“Conclave”
Director : Edward Berger
UK,US, 2024
限定された空間と登場人物に絞って展開する映画で、自分としても好きなタイプ。
あらたなローマ教皇を選出するために枢機卿たちがシスティーナ礼拝堂の密室でおこなう教皇選挙(コンクラーベ)のプロセスを描く。
相容れない思想を持つ有力候補者たちと支持者の思惑と陰謀、前教皇に招かれた闖入者とその謎、隔絶された建物の外で起こる事件、そして新教皇誕生後に明かされる意外な事実、といったあたりが構成要素。
3分の2以上という必要得票数に達するまで投票が続き、投票のたびに優位の候補者が入れ替わっていく選挙のダイナミズム。入れ替わりがスキャンダルの暴露によって進行していくという点が、この映画がサスペンス/スリラーに区分される所以だが、最終的にスピーチによってこの流れが覆されて新教皇の選出に至るということで、枢機卿たちの良識が打ち克った構図にはなっている。
ただしそのあとで新教皇に関するある事実が判明し、これを知ったローレンスがそれでもなお異義を唱えず容認したという展開は、新時代の創出が枢機卿団の総意ではなくローレンスの個人的決定で為される図式となって、話を惑わせる(そのベニテスはおそらく最後までローレンスの名を書いていたはずなのだが)。
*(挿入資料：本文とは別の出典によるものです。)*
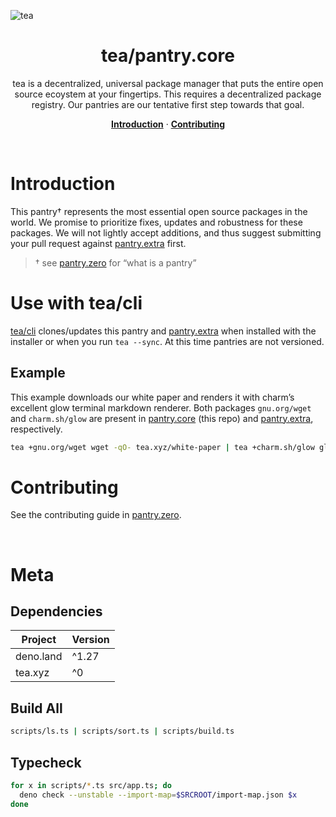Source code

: ![tea](https://tea.xyz/banner.png)

<h1 align="center">tea/<strong>pantry.core</strong></h1>
<p align="center">
  tea is a decentralized, universal package manager that puts the entire open source ecoystem at your fingertips. This requires a decentralized package registry. Our pantries are our tentative first step towards that goal.
</p>

<p align="center">
  <a href="#introduction"><strong>Introduction</strong></a> ·
  <a href="#contributing"><strong>Contributing</strong></a>
</p>
&nbsp;

# Introduction

This pantry† represents the most essential open source packages in the world.
We promise to prioritize fixes, updates and robustness for these packages.
We will not lightly accept additions, and thus suggest submitting your pull
request against [pantry.extra] first.

> † see [pantry.zero] for “what is a pantry”

# Use with tea/cli

[tea/cli] clones/updates this pantry and [pantry.extra] when installed with the
installer or when you run `tea --sync`. At this time pantries are not
versioned.

## Example
This example downloads our white paper and renders it with charm’s excellent glow terminal markdown renderer. Both packages `gnu.org/wget` and `charm.sh/glow` are present in [pantry.core] (this repo) and [pantry.extra], respectively. 
```sh
tea +gnu.org/wget wget -qO- tea.xyz/white-paper | tea +charm.sh/glow glow -
```

# Contributing

See the contributing guide in [pantry.zero][pantry.zero/contributing].


&nbsp;


# Meta
## Dependencies

|   Project   | Version |
|-------------|---------|
| deno.land   | ^1.27   |
| tea.xyz     | ^0      |

## Build All

```sh
scripts/ls.ts | scripts/sort.ts | scripts/build.ts
```

## Typecheck

```sh
for x in scripts/*.ts src/app.ts; do
  deno check --unstable --import-map=$SRCROOT/import-map.json $x
done
```

[pantry.core]: https://github.com/teaxyz/pantry.core
[pantry.zero]: https://github.com/teaxyz/pantry.zero#what-is-a-pantry
[pantry.zero/contributing]: https://github.com/teaxyz/pantry.zero#contributing
[pantry.extra]: https://github.com/teaxyz/pantry.extra
[tea/cli]: https://github.com/teaxyz/cli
さらにこれらすべては「8手先を読む」と言われる前教皇が仕組んでいたことで、枢機卿たちに「自分たちの良識で新教皇を選ぶことができた」という意識を与えることも含めて計画通りの帰結だったとも示唆されている。そうするとこの映画はあたかも選挙や民主主義の重要性を描いているように見えて実はそうではなく、ひとりの人間の緻密な企図に知らぬうちに導かれる蒙昧の群像を描いているということになる。
- マネージメントに徹する首席枢機卿ローレンス。
「確信」のみを持つのではなく「疑念」を伴うことが重要だ、というのはわりといいこと言っていると思った。 - 「自分の教皇名を考えたことのない枢機卿などいない」というのは実際そうだろう。
ローレンスも自分が考えていた教皇名をベリーニに明かし、投票用紙に自分の名を力強く書くに至るというのは印象に残る個所。 - そして「インノケンティウス」という教皇名を挙げたベニテス。
「無垢」という意味を持つ名を選んだこともさることながら、ベニテスですら既に教皇名を考えていたというところがポイントだと思う。 - 「無垢」が勝利するというのは『CUBE』などもそうだしひとつの定型的構造だけど、そこへ最後にツイストを加えたのは(少なからずコントロバーシャルだとはいえ)この映画のあたらしい部分ということになる。